=== Begin Enclosure ===

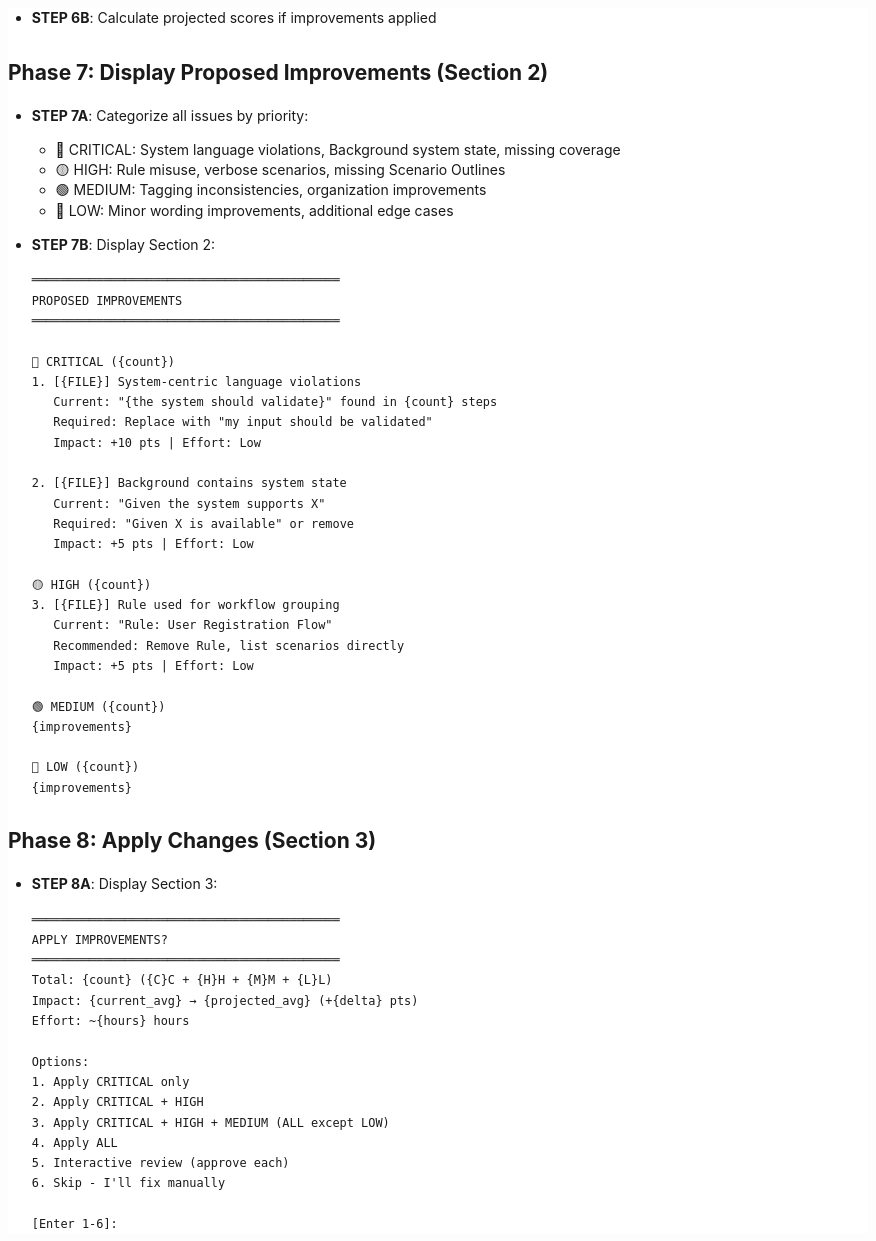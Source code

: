 - **STEP 6B**: Calculate projected scores if improvements applied

## Phase 7: Display Proposed Improvements (Section 2)

- **STEP 7A**: Categorize all issues by priority:
  - 🔴 CRITICAL: System language violations, Background system state, missing coverage
  - 🟡 HIGH: Rule misuse, verbose scenarios, missing Scenario Outlines
  - 🟢 MEDIUM: Tagging inconsistencies, organization improvements
  - 🔵 LOW: Minor wording improvements, additional edge cases

- **STEP 7B**: Display Section 2:
  ```
  ═══════════════════════════════════════════
  PROPOSED IMPROVEMENTS
  ═══════════════════════════════════════════

  🔴 CRITICAL ({count})
  1. [{FILE}] System-centric language violations
     Current: "{the system should validate}" found in {count} steps
     Required: Replace with "my input should be validated"
     Impact: +10 pts | Effort: Low

  2. [{FILE}] Background contains system state
     Current: "Given the system supports X"
     Required: "Given X is available" or remove
     Impact: +5 pts | Effort: Low

  🟡 HIGH ({count})
  3. [{FILE}] Rule used for workflow grouping
     Current: "Rule: User Registration Flow"
     Recommended: Remove Rule, list scenarios directly
     Impact: +5 pts | Effort: Low

  🟢 MEDIUM ({count})
  {improvements}

  🔵 LOW ({count})
  {improvements}
  ```

## Phase 8: Apply Changes (Section 3)

- **STEP 8A**: Display Section 3:
  ```
  ═══════════════════════════════════════════
  APPLY IMPROVEMENTS?
  ═══════════════════════════════════════════
  Total: {count} ({C}C + {H}H + {M}M + {L}L)
  Impact: {current_avg} → {projected_avg} (+{delta} pts)
  Effort: ~{hours} hours

  Options:
  1. Apply CRITICAL only
  2. Apply CRITICAL + HIGH
  3. Apply CRITICAL + HIGH + MEDIUM (ALL except LOW)
  4. Apply ALL
  5. Interactive review (approve each)
  6. Skip - I'll fix manually

  [Enter 1-6]:
  ```
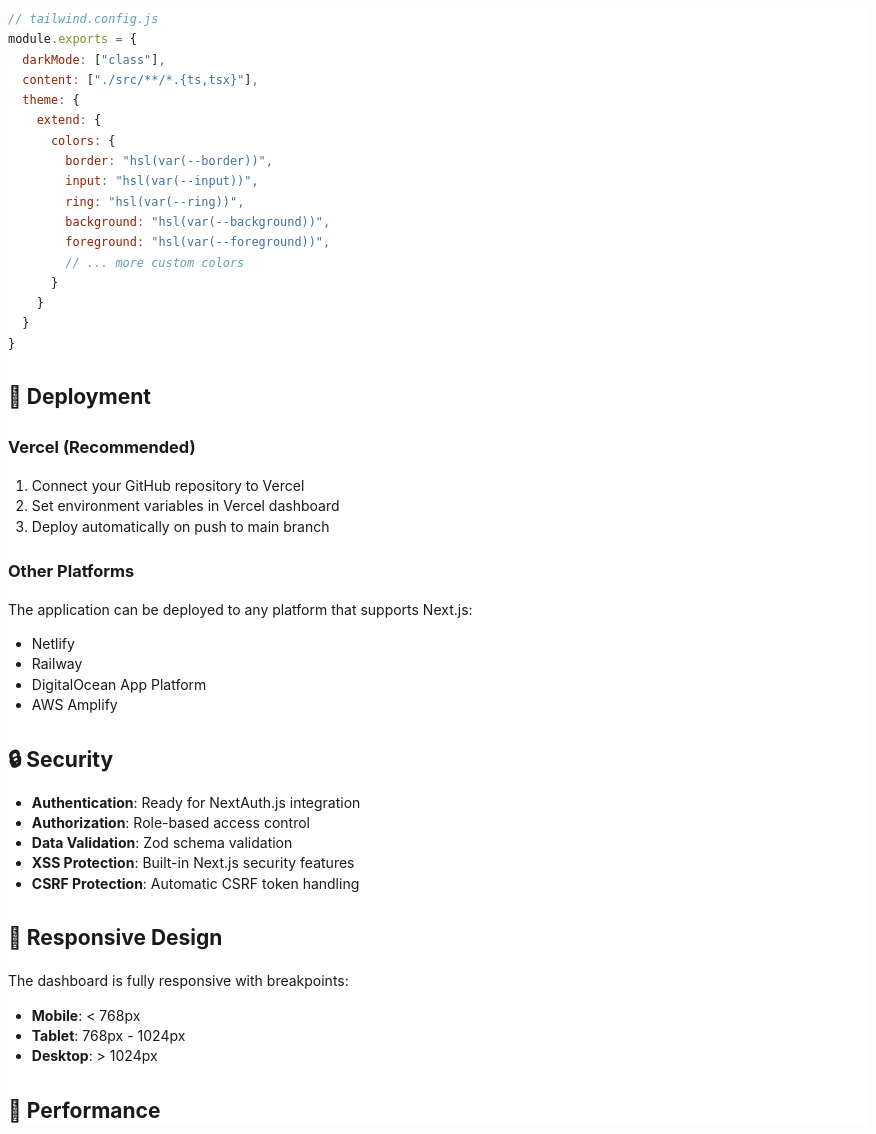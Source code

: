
 ```javascript
// tailwind.config.js
module.exports = {
  darkMode: ["class"],
  content: ["./src/**/*.{ts,tsx}"],
  theme: {
    extend: {
      colors: {
        border: "hsl(var(--border))",
        input: "hsl(var(--input))",
        ring: "hsl(var(--ring))",
        background: "hsl(var(--background))",
        foreground: "hsl(var(--foreground))",
        // ... more custom colors
      }
    }
  }
}
```

## 🚀 Deployment

### Vercel (Recommended)
1. Connect your GitHub repository to Vercel
2. Set environment variables in Vercel dashboard
3. Deploy automatically on push to main branch

### Other Platforms
The application can be deployed to any platform that supports Next.js:
- Netlify
- Railway
- DigitalOcean App Platform
- AWS Amplify

## 🔒 Security

- **Authentication**: Ready for NextAuth.js integration
- **Authorization**: Role-based access control
- **Data Validation**: Zod schema validation
- **XSS Protection**: Built-in Next.js security features
- **CSRF Protection**: Automatic CSRF token handling

## 📱 Responsive Design

The dashboard is fully responsive with breakpoints:
- **Mobile**: < 768px
- **Tablet**: 768px - 1024px
- **Desktop**: > 1024px

## 🎯 Performance

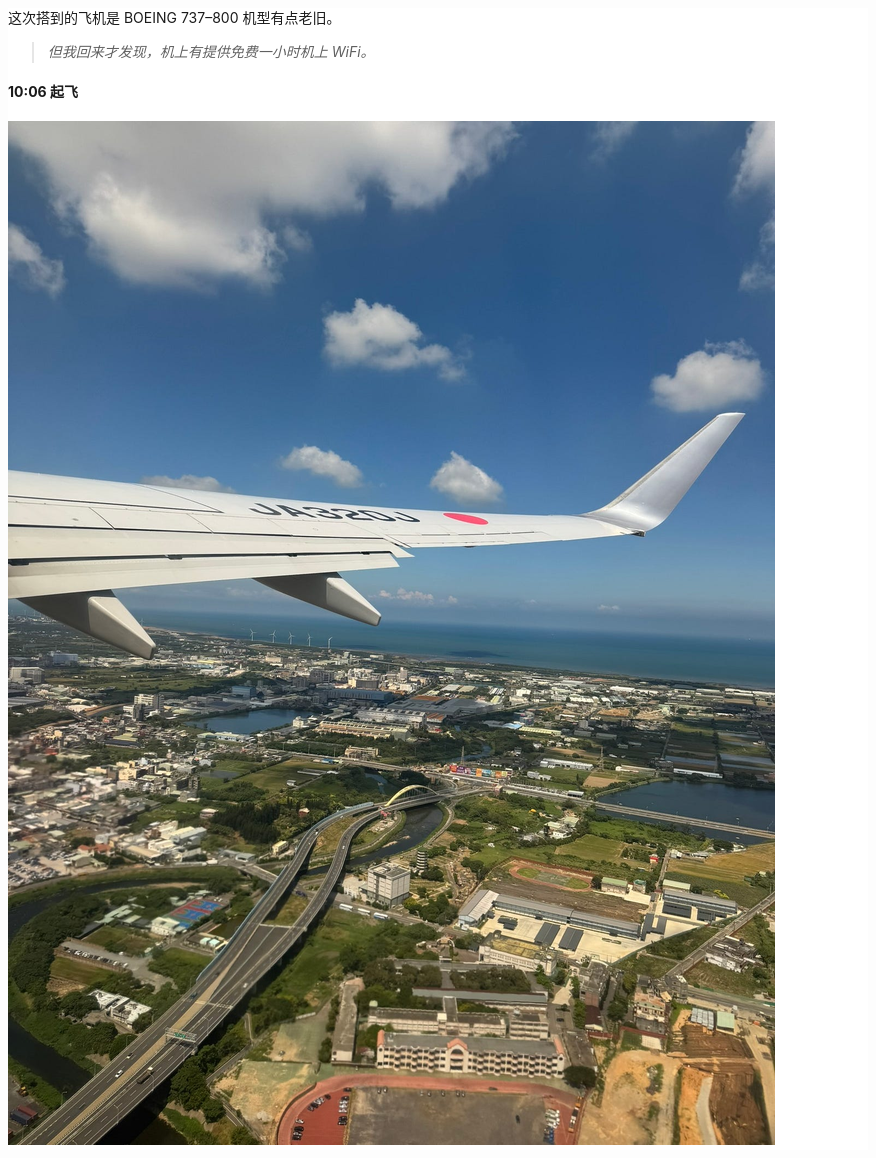 

这次搭到的飞机是 BOEING 737–800 机型有点老旧。



> *但我回来才发现，机上有提供免费一小时机上 WiFi。*



#### 10:06 起飞



![](/assets/958599363857/1*McNWkLo576Z3uJTm9QgYWA.jpeg)
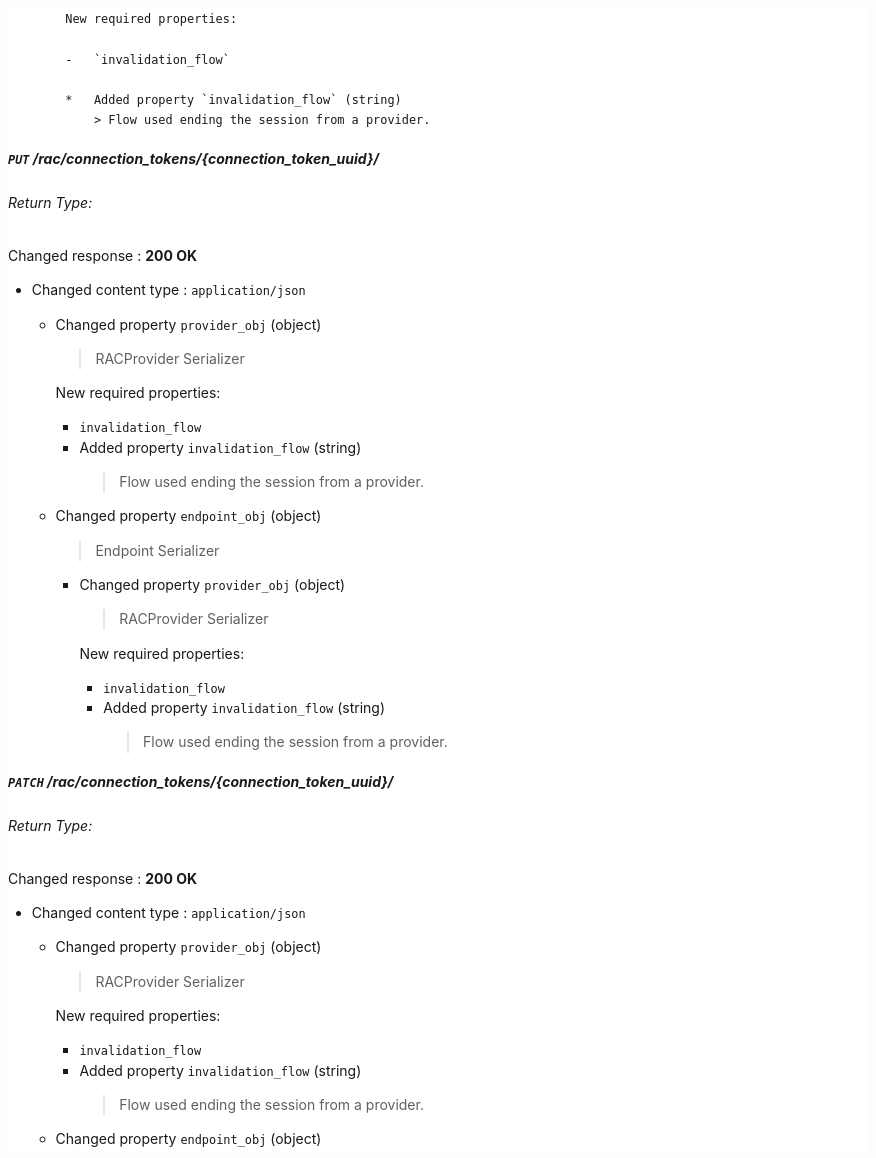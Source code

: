             New required properties:

            -   `invalidation_flow`

            *   Added property `invalidation_flow` (string)
                > Flow used ending the session from a provider.

##### `PUT` /rac/connection_tokens/&#123;connection_token_uuid&#125;/

###### Return Type:

Changed response : **200 OK**

-   Changed content type : `application/json`

    -   Changed property `provider_obj` (object)

        > RACProvider Serializer

        New required properties:

        -   `invalidation_flow`

        *   Added property `invalidation_flow` (string)
            > Flow used ending the session from a provider.

    -   Changed property `endpoint_obj` (object)

        > Endpoint Serializer

        -   Changed property `provider_obj` (object)

            > RACProvider Serializer

            New required properties:

            -   `invalidation_flow`

            *   Added property `invalidation_flow` (string)
                > Flow used ending the session from a provider.

##### `PATCH` /rac/connection_tokens/&#123;connection_token_uuid&#125;/

###### Return Type:

Changed response : **200 OK**

-   Changed content type : `application/json`

    -   Changed property `provider_obj` (object)

        > RACProvider Serializer

        New required properties:

        -   `invalidation_flow`

        *   Added property `invalidation_flow` (string)
            > Flow used ending the session from a provider.

    -   Changed property `endpoint_obj` (object)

=== End Enclosure ===

TASK ITEM: Tell how many lines in the entries above include the word "should", and respond with the number alone.

WRITTEN RESPONSE: 2